SOURCE RECORDS:
%%
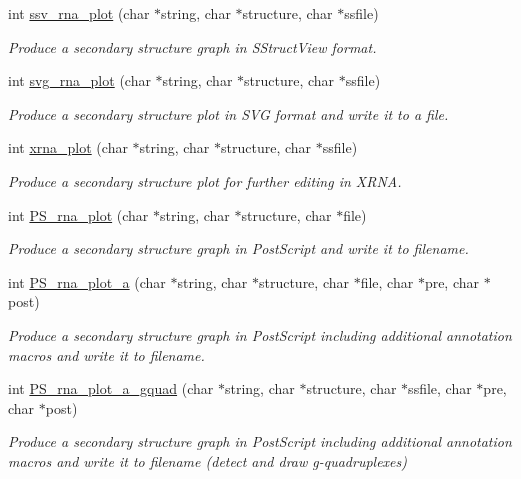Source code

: \begin{DoxyCompactItemize}
int \hyperlink{group__plotting__utils_gadd368528755f9a830727b680243541df}{ssv\+\_\+rna\+\_\+plot} (char $\ast$string, char $\ast$structure, char $\ast$ssfile)
\begin{DoxyCompactList}\small\item\em Produce a secondary structure graph in S\+Struct\+View format. \end{DoxyCompactList}\item 
int \hyperlink{group__plotting__utils_gae7853539b5df98f294b4af434e979304}{svg\+\_\+rna\+\_\+plot} (char $\ast$string, char $\ast$structure, char $\ast$ssfile)
\begin{DoxyCompactList}\small\item\em Produce a secondary structure plot in S\+VG format and write it to a file. \end{DoxyCompactList}\item 
int \hyperlink{group__plotting__utils_ga2f6d5953e6a323df898896b8d6614483}{xrna\+\_\+plot} (char $\ast$string, char $\ast$structure, char $\ast$ssfile)
\begin{DoxyCompactList}\small\item\em Produce a secondary structure plot for further editing in X\+R\+NA. \end{DoxyCompactList}\item 
int \hyperlink{group__plotting__utils_ga0873c7cc4cd7a11c9a2cea19dde7e9c9}{P\+S\+\_\+rna\+\_\+plot} (char $\ast$string, char $\ast$structure, char $\ast$file)
\begin{DoxyCompactList}\small\item\em Produce a secondary structure graph in Post\+Script and write it to \textquotesingle{}filename\textquotesingle{}. \end{DoxyCompactList}\item 
int \hyperlink{group__plotting__utils_ga47856b2504b566588785597b6ebb8271}{P\+S\+\_\+rna\+\_\+plot\+\_\+a} (char $\ast$string, char $\ast$structure, char $\ast$file, char $\ast$pre, char $\ast$post)
\begin{DoxyCompactList}\small\item\em Produce a secondary structure graph in Post\+Script including additional annotation macros and write it to \textquotesingle{}filename\textquotesingle{}. \end{DoxyCompactList}\item 
int \hyperlink{group__plotting__utils_ga32fa0f97625119e9d24dd2e7153abc4f}{P\+S\+\_\+rna\+\_\+plot\+\_\+a\+\_\+gquad} (char $\ast$string, char $\ast$structure, char $\ast$ssfile, char $\ast$pre, char $\ast$post)
\begin{DoxyCompactList}\small\item\em Produce a secondary structure graph in Post\+Script including additional annotation macros and write it to \textquotesingle{}filename\textquotesingle{} (detect and draw g-\/quadruplexes) \end{DoxyCompactList}\end{DoxyCompactItemize}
%%
The answer should be a single number: how many lines in the entries contain "Produce".

THE ANSWER:
6